Most home owners utilize the abundant space on their roof for locating the panels, but one small caveat to mounting panels on your roof is that it needs to be free of obstructions during most of the day or you really will be wasting money. The angle that you mount them will all depend on where you are situated in regards to the equator. Once you have a solar quote most companies offer free consultation. They’ll tell you how much you can save and answer any questions you have. Solar companies will often take care of permits, inspections, and other paperwork for you prior to installing panels on your roof.
Having solar panels doesn’t mean you can necessarily jump right off the grid. There are two reasons not to have your power company come out and disconnect you from the grid. The first is that there will likely be times when the solar panels do not meet your needs, especially if your preliminary calculations were off or your consumption increases for whatever reason; man y people use the grid as a source to fill in the gaps. The second reason is that if you produce a surplus amount of energy there are ways to go about feeding power back into the system to your financial benefit.

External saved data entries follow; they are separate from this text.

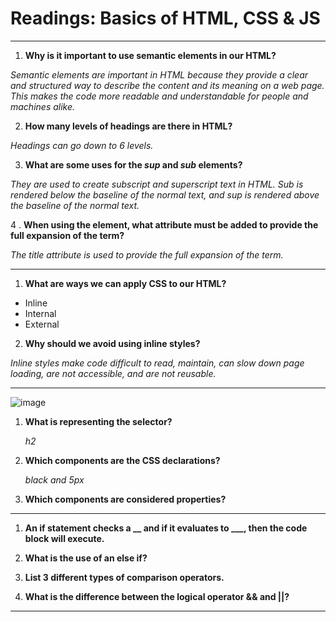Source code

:# Readings: Basics of HTML, CSS & JS

<hr>

1. **Why is it important to use semantic elements in our HTML?**

  *Semantic elements are important in HTML because they provide a clear and structured way to describe the content and its meaning on a web page. This makes the code more readable and understandable for people and machines alike.*

2. **How many levels of headings are there in HTML?**

  *Headings can go down to 6 levels.*

3. **What are some uses for the *sup* and *sub* elements?**

  *They are used to create subscript and superscript text in HTML.  Sub is rendered below the baseline of the normal text, and sup is rendered above the baseline of the normal text.*

4 . **When using the <abbr> element, what attribute must be added to provide the full expansion of the term?**

   *The title attribute is used to provide the full expansion of the term.*


<hr>

1. **What are ways we can apply CSS to our HTML?**

  * Inline
  * Internal
  * External

2. **Why should we avoid using inline styles?**

  *Inline styles make code difficult to read, maintain, can slow down page loading, are not accessible, and are not reusable.*

<hr>




![image](https://github.com/capps14e/reading-notes/assets/143365157/510789ea-5b39-4875-81aa-6c2c91f48f31)


1. **What is representing the selector?**

   *h2*

3. **Which components are the CSS declarations?**

   *black and 5px*

5. **Which components are considered properties?**

<hr>

1. **An if statement checks a __ and if it evaluates to ___, then the code block will execute.**

2. **What is the use of an else if?**

3. **List 3 different types of comparison operators.**

4. **What is the difference between the logical operator && and ||?**


<hr>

Solar panels are priced by the kilowatt so the more your system can produce the more it is going to cost you. Before you make a purchase look at your household needs and typical energy usage over the last few months to years. If a large system is too expensive you can consider a smaller system to save money. Simple renovations like proper insulation, weather stripping, and energy efficient appliances can decrease your necessary energy consumption; but one of the largest changes that will reduce your energy cost usually starts with an adjustment of personal habits like unplugging unused appliances and turning lights off when you’re not in a room. It’s cost effective to fix as many issues as possible prior to investing in a solar harvesting system.
Well, I hope I gave you some thoughts to consider. If you have personal experience worth sharing I hope you will post and edify us all. Thanks for your time.